Kate worked hard - very hard. In fact she would often give up evenings, weekends and holidays to keep the show on the road. And so the show did indeed stay on the road.
But this was not sustainable. It had become far too easy for the team members to duck their own responsibilities knowing that Kate would pick up the pieces. Kate herself could not maintain this level of involvement.
Something had to change
And it needed to start with Kate!
In short, Kate and her team had got into a series of parent-child relationships with each other.
The subject of parent-child relationships is covered extensively in Courage to Change. Sadly they are all too common in organisational life - and the result can be a lack of maturity at both the individual and the organisational level.
Put simply, by doing everything for her team, in the mistaken belief that this was being helpful, Kate had created a dependent culture in which that team no longer took responsibility for themselves.

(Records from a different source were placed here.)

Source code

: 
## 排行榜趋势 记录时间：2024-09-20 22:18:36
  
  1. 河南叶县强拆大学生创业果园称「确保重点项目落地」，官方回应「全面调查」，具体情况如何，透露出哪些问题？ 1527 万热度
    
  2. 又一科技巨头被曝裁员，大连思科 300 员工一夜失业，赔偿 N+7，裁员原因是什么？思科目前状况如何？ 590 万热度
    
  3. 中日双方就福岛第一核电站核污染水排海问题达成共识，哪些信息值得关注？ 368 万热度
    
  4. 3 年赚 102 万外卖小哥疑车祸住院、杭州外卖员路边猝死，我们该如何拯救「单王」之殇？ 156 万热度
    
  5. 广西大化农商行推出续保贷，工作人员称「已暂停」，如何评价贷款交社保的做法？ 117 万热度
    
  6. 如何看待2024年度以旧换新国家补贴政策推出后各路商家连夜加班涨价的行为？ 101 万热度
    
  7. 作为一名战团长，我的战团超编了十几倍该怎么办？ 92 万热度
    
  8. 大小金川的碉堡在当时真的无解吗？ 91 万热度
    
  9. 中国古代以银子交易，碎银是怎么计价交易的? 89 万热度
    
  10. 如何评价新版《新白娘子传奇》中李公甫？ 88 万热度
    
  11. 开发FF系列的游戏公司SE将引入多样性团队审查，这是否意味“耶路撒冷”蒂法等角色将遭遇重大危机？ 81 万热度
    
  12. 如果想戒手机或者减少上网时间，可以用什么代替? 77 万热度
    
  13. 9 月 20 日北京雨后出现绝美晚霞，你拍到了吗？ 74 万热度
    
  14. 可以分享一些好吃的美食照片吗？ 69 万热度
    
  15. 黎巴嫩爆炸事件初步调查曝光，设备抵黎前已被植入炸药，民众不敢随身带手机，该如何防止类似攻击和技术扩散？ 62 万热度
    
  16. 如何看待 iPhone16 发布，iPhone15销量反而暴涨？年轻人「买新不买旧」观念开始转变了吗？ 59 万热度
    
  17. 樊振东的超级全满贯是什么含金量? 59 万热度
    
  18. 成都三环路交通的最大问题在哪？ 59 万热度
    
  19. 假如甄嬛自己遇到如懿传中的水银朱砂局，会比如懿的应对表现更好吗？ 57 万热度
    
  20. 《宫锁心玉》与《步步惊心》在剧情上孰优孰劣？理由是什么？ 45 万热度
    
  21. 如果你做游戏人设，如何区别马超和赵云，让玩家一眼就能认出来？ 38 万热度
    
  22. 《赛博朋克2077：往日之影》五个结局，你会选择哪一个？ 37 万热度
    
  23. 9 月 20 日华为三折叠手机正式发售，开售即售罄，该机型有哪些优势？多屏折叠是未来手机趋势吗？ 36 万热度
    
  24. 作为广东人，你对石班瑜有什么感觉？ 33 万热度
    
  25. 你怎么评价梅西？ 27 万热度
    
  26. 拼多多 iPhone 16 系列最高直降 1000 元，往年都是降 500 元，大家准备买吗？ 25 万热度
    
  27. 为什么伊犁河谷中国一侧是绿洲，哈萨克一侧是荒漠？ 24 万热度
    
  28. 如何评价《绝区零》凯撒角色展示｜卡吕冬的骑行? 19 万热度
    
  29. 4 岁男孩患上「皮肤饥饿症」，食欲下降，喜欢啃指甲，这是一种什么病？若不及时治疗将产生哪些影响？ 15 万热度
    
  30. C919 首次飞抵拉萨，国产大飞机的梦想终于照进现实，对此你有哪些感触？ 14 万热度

They had been conditioned (perhaps quite willingly - we don't know!) to behave as children whose parent would do everything for them.
The relationship between Kate and her team needed to become much more adult-adult - a relationship in which both parties knew their responsibilities and lived up to them. A relationship in which everybody could grow.
And so Kate began to put appropriate boundaries into her relationships with her team. She stopped taking their challenges away from them. She began to hold them properly accountable. If they needed to go home early one day, it was their responsibility to find a way of still doing the work. And gradually - perhaps a little painfully at first - everybody began to grow. Kate grew as a manager, the team grew in responsibility and in their individual senses of what they could achieve, and the whole organisation began to deliver more.
It took some courage from Kate to change her habits - but it was to everybody's benefit.